Co-ops are businesses owned by their workers, customers or community members, rather than distant shareholders. They put economic power directly in the hands of local people, and ensure the benefits of economic growth are felt by those who create it.
Too many people feel powerless over the economy, but we know that co-operative growth can help local people take back control by putting workers and communities in the driving seat.
Co-ops are built on a shared set of values and lead the way on ethical businesses practices, from paying their fair share of tax to protecting the environment. But co-ops aren’t just good for the world, they’re good for business too: studies show that co-ops are more productive and more resilient than traditional forms of business.
Co-ops are more ambitious, with 61% of co-ops expressing ambitions to grow compared with 53% of small businesses generally.
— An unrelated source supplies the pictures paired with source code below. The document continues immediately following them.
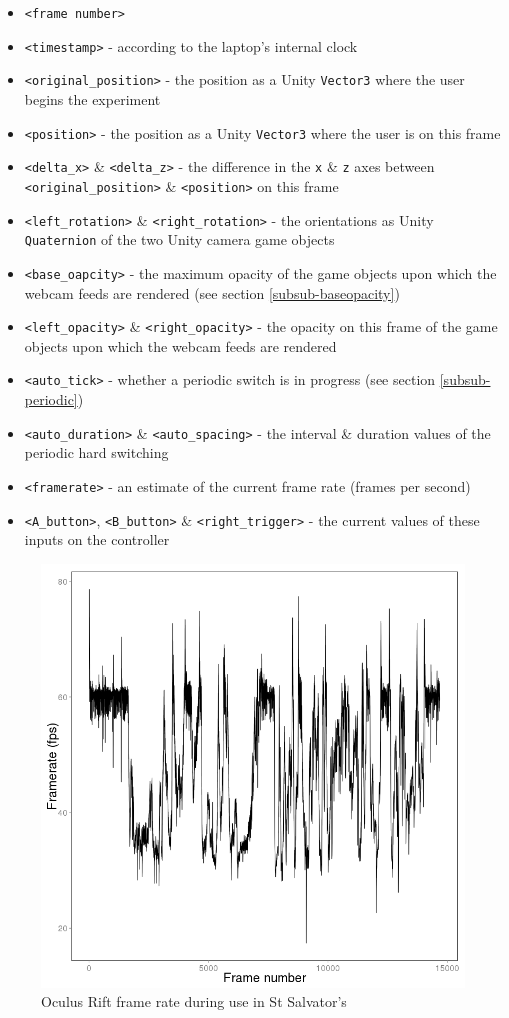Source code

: \documentclass[conference]{acmsiggraph}
\begin{document}
\begin{itemize}
	\item \texttt{<frame number>}
	\item \texttt{<timestamp>} - according to the laptop's internal clock
	\item \texttt{<original\_position>} - the position as a Unity \texttt{Vector3} where the user begins the experiment
	\item \texttt{<position>} - the position as a Unity \texttt{Vector3} where the user is on this frame
	\item \texttt{<delta\_x>} \& \texttt{<delta\_z>} - the difference in the \texttt{x} \& \texttt{z} axes between \texttt{<original\_position>} \& \texttt{<position>} on this frame
	\item \texttt{<left\_rotation>} \& \texttt{<right\_rotation>} - the orientations as Unity \texttt{Quaternion} of the two Unity camera game objects
	\item \texttt{<base\_oapcity>} - the maximum opacity of the game objects upon which the webcam feeds are rendered (see section \ref{subsub-baseopacity})
	\item \texttt{<left\_opacity>} \& \texttt{<right\_opacity>} - the opacity on this frame of the game objects upon which the webcam feeds are rendered
	\item \texttt{<auto\_tick>} - whether a periodic switch is in progress (see section \ref{subsub-periodic})
	\item \texttt{<auto\_duration>} \& \texttt{<auto\_spacing>} - the interval \& duration values of the periodic hard switching
	\item \texttt{<framerate>} - an estimate of the current frame rate (frames per second)
	\item \texttt{<A\_button>}, \texttt{<B\_button>} \& \texttt{<right\_trigger>} - the current values of these inputs on the controller
\end{itemize}


\begin{figure}[h]
	\begin{center}
		\includegraphics[width=.4\textwidth]{images/framerate3}
	\end{center}
	\caption{Oculus Rift frame rate during use in St Salvator's}
	\label{frame}
\end{figure}
\end{document}
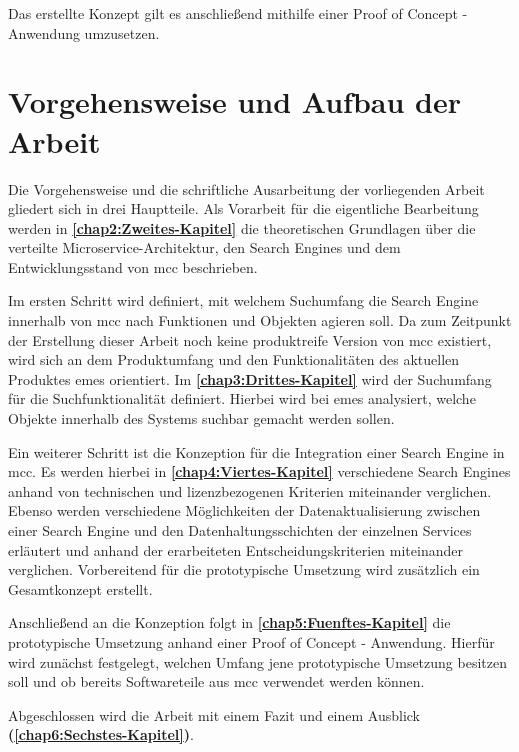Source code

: Das erstellte Konzept gilt es anschließend mithilfe einer Proof of Concept - Anwendung umzusetzen.

\section{Vorgehensweise und Aufbau der Arbeit\label{sec1.3:Unterpunkt-3}}

Die Vorgehensweise und die schriftliche Ausarbeitung der vorliegenden Arbeit gliedert sich in drei Hauptteile. Als Vorarbeit für die eigentliche Bearbeitung werden in \textbf{\autoref{chap2:Zweites-Kapitel}} die theoretischen Grundlagen über die verteilte Microservice-Architektur, den Search Engines und dem Entwicklungsstand von \gls{mcc} beschrieben.

Im ersten Schritt wird definiert, mit welchem Suchumfang die Search Engine innerhalb von \gls{mcc} nach Funktionen und Objekten agieren soll. Da zum Zeitpunkt der Erstellung dieser Arbeit noch keine produktreife Version von \gls{mcc} existiert, wird sich an dem Produktumfang und den Funktionalitäten des aktuellen Produktes \gls{emes} orientiert. Im \textbf{\autoref{chap3:Drittes-Kapitel}} wird der Suchumfang für die Suchfunktionalität definiert. Hierbei wird bei \gls{emes} analysiert, welche Objekte innerhalb des Systems \glqq suchbar\grqq{} gemacht werden sollen.

Ein weiterer Schritt ist die Konzeption für die Integration einer Search Engine in \gls{mcc}. Es werden hierbei in \textbf{\autoref{chap4:Viertes-Kapitel}} verschiedene Search Engines anhand von technischen und lizenzbezogenen Kriterien miteinander verglichen. Ebenso werden verschiedene Möglichkeiten der Datenaktualisierung zwischen einer Search Engine und den Datenhaltungsschichten der einzelnen Services erläutert und anhand der erarbeiteten Entscheidungskriterien miteinander verglichen. Vorbereitend für die prototypische Umsetzung wird zusätzlich ein Gesamtkonzept erstellt.

Anschließend an die Konzeption folgt in \textbf{\autoref{chap5:Fuenftes-Kapitel}} die prototypische Umsetzung anhand einer Proof of Concept - Anwendung. Hierfür wird zunächst festgelegt, welchen Umfang jene prototypische Umsetzung besitzen soll und ob bereits Softwareteile aus \gls{mcc} verwendet werden können.

Abgeschlossen wird die Arbeit mit einem Fazit und einem Ausblick \textbf{(\autoref{chap6:Sechstes-Kapitel})}.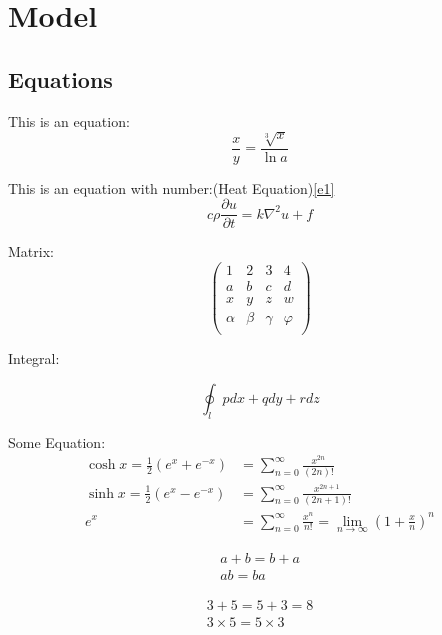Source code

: \documentclass[12pt]{article}  %
\begin{document}
\section{Model}
\lipsum[1-4]

\subsection{Equations}

This is an equation:$$\frac{x}{y}=\frac{\sqrt[3]{x}}{\ln a}$$

This is an equation with number:(Heat Equation)\ref{e1}
\begin{equation}\label{e1}
    c\rho\frac{\partial u}{\partial t}=k\nabla^2u+f
\end{equation}

Matrix:
\begin{equation}
    \left( \begin{matrix}\label{e2}
        1      & 2     & 3      & 4       \\
        a      & b     & c      & d       \\
        x      & y     & z      & w       \\
        \alpha & \beta & \gamma & \varphi \\
    \end{matrix} \right)
\end{equation}


Integral:

$$
    \oint_l{pdx+qdy+rdz}
$$

Some Equation:
\begin{align}
    \cosh x = \frac {1}{2} (e^x + e^{-x}) & = \sum_{n = 0}^{\infty} \frac {x^{2n}}{(2n)!}                                                \\
    \sinh x = \frac {1}{2} (e^x - e^{-x}) & = \sum_{n = 0}^{\infty} \frac {x^{2n + 1}}{(2n + 1)!}                                        \\
    e^x                                   & = \sum_{n = 0}^{\infty} \frac {x^n}{n!} = \lim_{n\to\infty} \left (1+\frac{x}{n} \right )^n 
\end{align}

\begin{gather}
    a + b = b + a \\
    ab = ba
\end{gather}

\begin{gather*}
    3 + 5 = 5 + 3 = 8 \\
    3 \times 5 = 5 \times 3
\end{gather*}
\end{document}
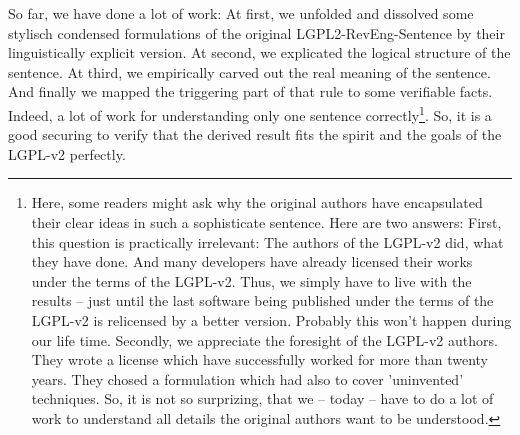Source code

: %
%
%
%
%

So far, we have done a lot of work: At first, we unfolded and dissolved some
stylisch condensed formulations of the original LGPL2-RevEng-Sentence by their
linguistically explicit version. At second, we explicated the logical structure
of the sentence. At third, we empirically carved out the real meaning of the
sentence. And finally we mapped the triggering part of that rule to some
verifiable facts. Indeed, a lot of work for understanding only one sentence
correctly\footnote{Here, some readers might ask why the original authors have
encapsulated their clear ideas in such a sophisticate sentence. Here are two
answers: First, this question is practically irrelevant: The authors of the
LGPL-v2 did, what they have done. And many developers have already licensed
their works under the terms of the LGPL-v2. Thus, we simply have to live with
the results -- just until the last software being published under the terms of
the LGPL-v2 is relicensed by a better version. Probably this won't happen during
our life time. Secondly, we appreciate the foresight of the LGPL-v2 authors.
They wrote a license which have successfully worked for more than twenty years.
They chosed a formulation which had also to cover 'uninvented' techniques. So,
it is not so surprizing, that we -- today -- have to do a lot of work to
understand all details the original authors want to be understood.}. So, it is a
good securing to verify that the derived result fits the spirit and the goals of
the LGPL-v2 perfectly. 

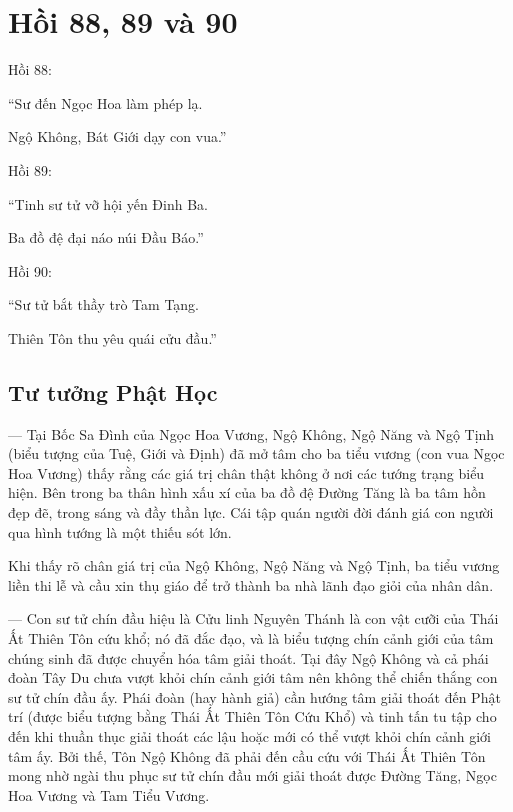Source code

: \chapter{Hồi 88, 89 và 90} %
\label{cha:hoi_88_89_90}

Hồi 88:

\begin{itshape}
``Sư đến Ngọc Hoa làm phép lạ.

Ngộ Không, Bát Giới dạy con vua.''
\end{itshape}

Hồi 89:

\begin{itshape}
``Tinh sư tử vỡ hội yến Đinh Ba.

Ba đồ đệ đại náo núi Đầu Báo.''
\end{itshape}

Hồi 90:

\begin{itshape}
``Sư tử bắt thầy trò Tam Tạng.

Thiên Tôn thu yêu quái cửu đầu.''
\end{itshape}

\section{Tư tưởng Phật Học} %
\label{sec:88_89_90_phat_hoc}

— Tại Bốc Sa Đình của Ngọc Hoa Vương, Ngộ Không, Ngộ Năng và Ngộ Tịnh (biểu tượng của Tuệ, Giới và Định) đã mở tâm cho ba tiểu vương (con vua Ngọc Hoa Vương) thấy rằng các giá trị chân thật không ở nơi các tướng trạng biểu hiện. Bên trong ba thân hình xấu xí của ba đồ đệ Đường Tăng là ba tâm hồn đẹp đẽ, trong sáng và đầy thần lực. Cái tập quán người đời đánh giá con người qua hình tướng là một thiếu sót lớn.

Khi thấy rõ chân giá trị của Ngộ Không, Ngộ Năng và Ngộ Tịnh, ba tiểu vương liền thi lễ và cầu xin thụ giáo để trở thành ba nhà lãnh đạo giỏi của nhân dân.

— Con sư tử chín đầu hiệu là Cửu linh Nguyên Thánh là con vật cưỡi của Thái Ất Thiên Tôn cứu khổ; nó đã đắc đạo, và là biểu tượng chín cảnh giới của tâm chúng sinh đã được chuyển hóa tâm giải thoát. Tại đây Ngộ Không và cả phái đoàn Tây Du chưa vượt khỏi chín cảnh giới tâm nên không thể chiến thắng con sư tử chín đầu ấy. Phái đoàn (hay hành giả) cần hướng tâm giải thoát đến Phật trí (được biểu tượng bằng Thái Ất Thiên Tôn Cứu Khổ) và tinh tấn tu tập cho đến khi thuần thục giải thoát các lậu hoặc mới có thể vượt khỏi chín cảnh giới tâm ấy. Bởi thế, Tôn Ngộ Không đã phải đến cầu cứu với Thái Ất Thiên Tôn mong nhờ ngài thu phục sư tử chín đầu mới giải thoát được Đường Tăng, Ngọc Hoa Vương và Tam Tiểu Vương.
Co-operative start-ups are almost twice as likely to survive the first five years of trading than start-ups generally
Doubling the co-operative sector would grow the sector to 14,000 co-operatives. With the productivity boost that co-ops can bring, that could help improve the UK's economic productivity.
Economic growth is the oxygen for our ambitions. If economic growth over the last 13 years had been as strong as it was under the last Labour government, we would have £40billion extra to spend on the NHS and schools, without levying a single extra penny in tax.
But we know that growth is meaningless if it depends on creating low-paid, insecure jobs, or is centred on London and the South East while the rest of the country languishes behind. We need growth from the grassroots. Growth created everywhere, by everyone, for everyone.
Co-ops are well placed to help drive that growth, but a more co-operative economy won't happen by chance. It will require proactive intervention to widen ownership, change the way economic rewards are distributed, and shift the balance of power towards people and communities.
This means addressing the barriers that are holding co-operatives back: a lack of access to finance, a legal framework that disadvantages co-ops compared to other businesses, and a lack of public awareness about co-ops and the benefits they bring.
Every community should have access to practical advice and support on how to start and grow co-operative businesses.
Simply put, the law is written with more traditional, privately-owned businesses in mind – which often creates unexpected challenges for co-ops. It can take minutes to start a limited company but months to start a co-operative: we need to break down the barriers and extra hurdles that co-ops face, in order to supercharge their growth.
Those same barriers can make it difficult for co-ops to access finance: we need to make it easier for co-op start-ups to access the capital investment they need to thrive.
The South Yorkshire Ownership Hub is the first of its kind in the UK, providing training and advice to build inclusive businesses across the region.
Cwmpas has been supporting businesses in Wales to make the transition to employee ownership.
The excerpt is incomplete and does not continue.